● Task to carry out
Please output exactly the run of lines that starts at the line with "本文由多元性别中文数字图书馆" and ends at the last line of the records below.

Exercise input Block Start

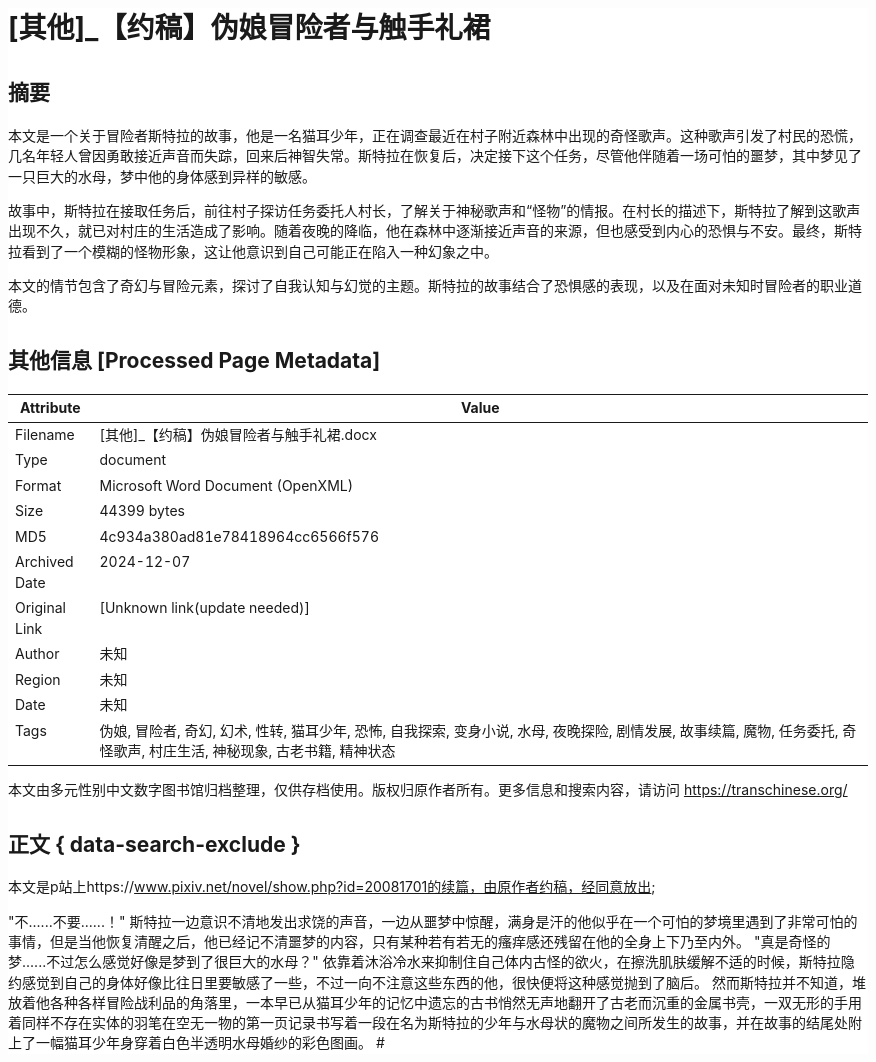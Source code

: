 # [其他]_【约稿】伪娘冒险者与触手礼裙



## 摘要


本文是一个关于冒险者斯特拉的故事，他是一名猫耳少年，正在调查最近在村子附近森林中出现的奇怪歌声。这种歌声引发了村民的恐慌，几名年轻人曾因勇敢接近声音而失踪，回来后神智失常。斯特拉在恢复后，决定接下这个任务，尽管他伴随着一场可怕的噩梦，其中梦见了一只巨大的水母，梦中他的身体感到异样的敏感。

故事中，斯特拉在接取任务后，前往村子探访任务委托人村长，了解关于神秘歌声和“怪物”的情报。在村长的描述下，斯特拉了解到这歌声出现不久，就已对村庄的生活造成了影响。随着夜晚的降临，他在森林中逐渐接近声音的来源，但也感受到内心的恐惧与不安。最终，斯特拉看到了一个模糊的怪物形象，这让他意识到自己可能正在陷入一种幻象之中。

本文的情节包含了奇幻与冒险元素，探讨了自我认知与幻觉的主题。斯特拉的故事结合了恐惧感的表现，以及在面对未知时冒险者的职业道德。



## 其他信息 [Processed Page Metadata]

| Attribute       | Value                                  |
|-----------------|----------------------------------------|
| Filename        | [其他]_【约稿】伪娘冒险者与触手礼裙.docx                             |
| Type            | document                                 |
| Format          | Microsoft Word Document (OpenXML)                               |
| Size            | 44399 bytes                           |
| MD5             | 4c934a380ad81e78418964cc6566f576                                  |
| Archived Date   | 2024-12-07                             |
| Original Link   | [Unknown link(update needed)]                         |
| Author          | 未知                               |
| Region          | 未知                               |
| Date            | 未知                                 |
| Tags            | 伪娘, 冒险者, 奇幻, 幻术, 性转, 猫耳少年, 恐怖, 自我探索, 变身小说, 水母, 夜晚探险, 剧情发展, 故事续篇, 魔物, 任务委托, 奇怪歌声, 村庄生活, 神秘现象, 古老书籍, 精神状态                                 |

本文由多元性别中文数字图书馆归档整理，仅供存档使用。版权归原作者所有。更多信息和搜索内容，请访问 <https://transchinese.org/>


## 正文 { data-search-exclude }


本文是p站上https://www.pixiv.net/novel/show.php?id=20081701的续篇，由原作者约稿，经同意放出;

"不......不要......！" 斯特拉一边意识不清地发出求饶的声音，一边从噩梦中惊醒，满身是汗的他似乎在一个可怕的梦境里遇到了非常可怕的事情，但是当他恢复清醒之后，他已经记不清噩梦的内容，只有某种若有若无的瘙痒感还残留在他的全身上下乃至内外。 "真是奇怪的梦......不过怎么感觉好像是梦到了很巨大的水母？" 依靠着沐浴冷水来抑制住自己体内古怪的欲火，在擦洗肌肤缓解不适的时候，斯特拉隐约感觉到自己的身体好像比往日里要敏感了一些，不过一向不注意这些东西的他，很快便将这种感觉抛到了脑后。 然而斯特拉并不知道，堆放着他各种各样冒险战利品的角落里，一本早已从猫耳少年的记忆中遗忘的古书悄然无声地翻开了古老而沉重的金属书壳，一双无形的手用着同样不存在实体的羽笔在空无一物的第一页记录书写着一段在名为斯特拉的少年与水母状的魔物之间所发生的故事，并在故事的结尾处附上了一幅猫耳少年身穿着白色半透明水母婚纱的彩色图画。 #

Exercise input Block End

● Exercise response
本文由多元性别中文数字图书馆归档整理，仅供存档使用。版权归原作者所有。更多信息和搜索内容，请访问 <https://transchinese.org/>


## 正文 { data-search-exclude }


本文是p站上https://www.pixiv.net/novel/show.php?id=20081701的续篇，由原作者约稿，经同意放出;

"不......不要......！" 斯特拉一边意识不清地发出求饶的声音，一边从噩梦中惊醒，满身是汗的他似乎在一个可怕的梦境里遇到了非常可怕的事情，但是当他恢复清醒之后，他已经记不清噩梦的内容，只有某种若有若无的瘙痒感还残留在他的全身上下乃至内外。 "真是奇怪的梦......不过怎么感觉好像是梦到了很巨大的水母？" 依靠着沐浴冷水来抑制住自己体内古怪的欲火，在擦洗肌肤缓解不适的时候，斯特拉隐约感觉到自己的身体好像比往日里要敏感了一些，不过一向不注意这些东西的他，很快便将这种感觉抛到了脑后。 然而斯特拉并不知道，堆放着他各种各样冒险战利品的角落里，一本早已从猫耳少年的记忆中遗忘的古书悄然无声地翻开了古老而沉重的金属书壳，一双无形的手用着同样不存在实体的羽笔在空无一物的第一页记录书写着一段在名为斯特拉的少年与水母状的魔物之间所发生的故事，并在故事的结尾处附上了一幅猫耳少年身穿着白色半透明水母婚纱的彩色图画。 #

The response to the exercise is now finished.